さらに2025年2月には、腸にポリープができた天津の女性が中医の治療を受けたところ、「処方箋に人間の爪を焼いたものが含まれていて驚いた」というニュースが話題になった。
ネットの反応は「無理!」一択
しかしさすがに現代の中国では、「他人の切った爪を薬として服用する」という発想は、受け入れられないとする意見が大半だったようだ。
- 爪なんて汚れでいっぱいじゃないか
- 中医には衝撃的な知識が満載だな
- 爪を食べるくらいならアヒルの糞を食べたほうがマシ!
- 中医の不思議なところは、理屈や論理を語らないとこなんだよね。効けば名薬だし、効かなければ「続けろ」って言われるだけ
- 次からは自分の切った爪を全部とっておくよ。自分のを食べる分には他人に迷惑かけないし
- 俺も中医(中国伝統医学)が「治せない病気はない」っていうのを見てきた。出会った中医はみんな「調整すれば良くなる」って言うけど、結局良くならないときもあるんだよな
- これぞ中医の神秘的なところ。材料は受け入れがたいけど、効果はものすごいかもしれない
- 伝統医学は文化であり、現代医学は科学なんだよ
- プラセボ効果じゃないの?
2023~2024年にかけて、イラクの大学が若い女性を対象に、爪の下にいる細菌を検出する研究[https://www.biosciencejournal.net/archives/2024.v6.i1.A.66/isolation-and-diagnosis-of-bacteria-from-under-long-nails-natural-and-artificial-in-young-females]を行ったことがある。
その結果、18~25歳の110人の女性のうち、86人の爪から何らかの細菌が検出された。一番多かったのが大腸菌で、表皮ブドウ球菌なども見つかったらしい。

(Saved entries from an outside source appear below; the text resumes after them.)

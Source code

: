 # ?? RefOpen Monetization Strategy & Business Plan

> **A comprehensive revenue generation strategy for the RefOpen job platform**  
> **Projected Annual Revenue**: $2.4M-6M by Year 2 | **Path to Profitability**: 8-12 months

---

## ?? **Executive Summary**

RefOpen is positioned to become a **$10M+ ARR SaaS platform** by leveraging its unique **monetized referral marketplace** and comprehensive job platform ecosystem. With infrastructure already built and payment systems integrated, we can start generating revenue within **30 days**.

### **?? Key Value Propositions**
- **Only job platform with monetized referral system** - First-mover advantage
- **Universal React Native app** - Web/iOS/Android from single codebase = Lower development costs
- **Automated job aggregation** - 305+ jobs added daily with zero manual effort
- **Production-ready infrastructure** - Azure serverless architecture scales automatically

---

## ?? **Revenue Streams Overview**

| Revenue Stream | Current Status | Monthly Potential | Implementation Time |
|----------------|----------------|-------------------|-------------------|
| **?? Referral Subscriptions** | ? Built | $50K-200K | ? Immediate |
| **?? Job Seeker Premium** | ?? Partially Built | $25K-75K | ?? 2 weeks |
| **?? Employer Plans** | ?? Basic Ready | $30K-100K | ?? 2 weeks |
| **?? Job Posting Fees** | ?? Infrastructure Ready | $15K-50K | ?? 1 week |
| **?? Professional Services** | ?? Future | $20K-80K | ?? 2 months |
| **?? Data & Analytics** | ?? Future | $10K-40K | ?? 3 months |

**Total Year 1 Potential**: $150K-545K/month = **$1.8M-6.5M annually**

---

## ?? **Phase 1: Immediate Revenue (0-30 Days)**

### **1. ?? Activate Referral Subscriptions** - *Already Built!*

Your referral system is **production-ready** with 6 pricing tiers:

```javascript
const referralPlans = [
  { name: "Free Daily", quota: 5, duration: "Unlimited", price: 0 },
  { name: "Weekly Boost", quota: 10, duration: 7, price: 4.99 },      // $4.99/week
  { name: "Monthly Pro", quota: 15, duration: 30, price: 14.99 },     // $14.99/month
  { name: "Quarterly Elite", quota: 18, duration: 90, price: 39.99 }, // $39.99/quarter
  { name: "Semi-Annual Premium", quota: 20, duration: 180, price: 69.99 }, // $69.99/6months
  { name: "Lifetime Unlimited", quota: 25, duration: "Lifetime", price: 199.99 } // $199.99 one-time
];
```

いくら手をきれいに洗っていても、爪の隙間まで清潔に保つのはなかなか難しいということなんだろう。
中国で書かれた「本草綱目」や「新修本草」といった本草書(薬学百科全書)には、人間の爪や髪の毛、垢、歯垢、唾液、精液、排泄物など、ありとあらゆるものが薬として掲載されているという。
ちなみにこの女性の爪が実際に売れたのかどうかは、現地の報道でも確認されていないみたいだ。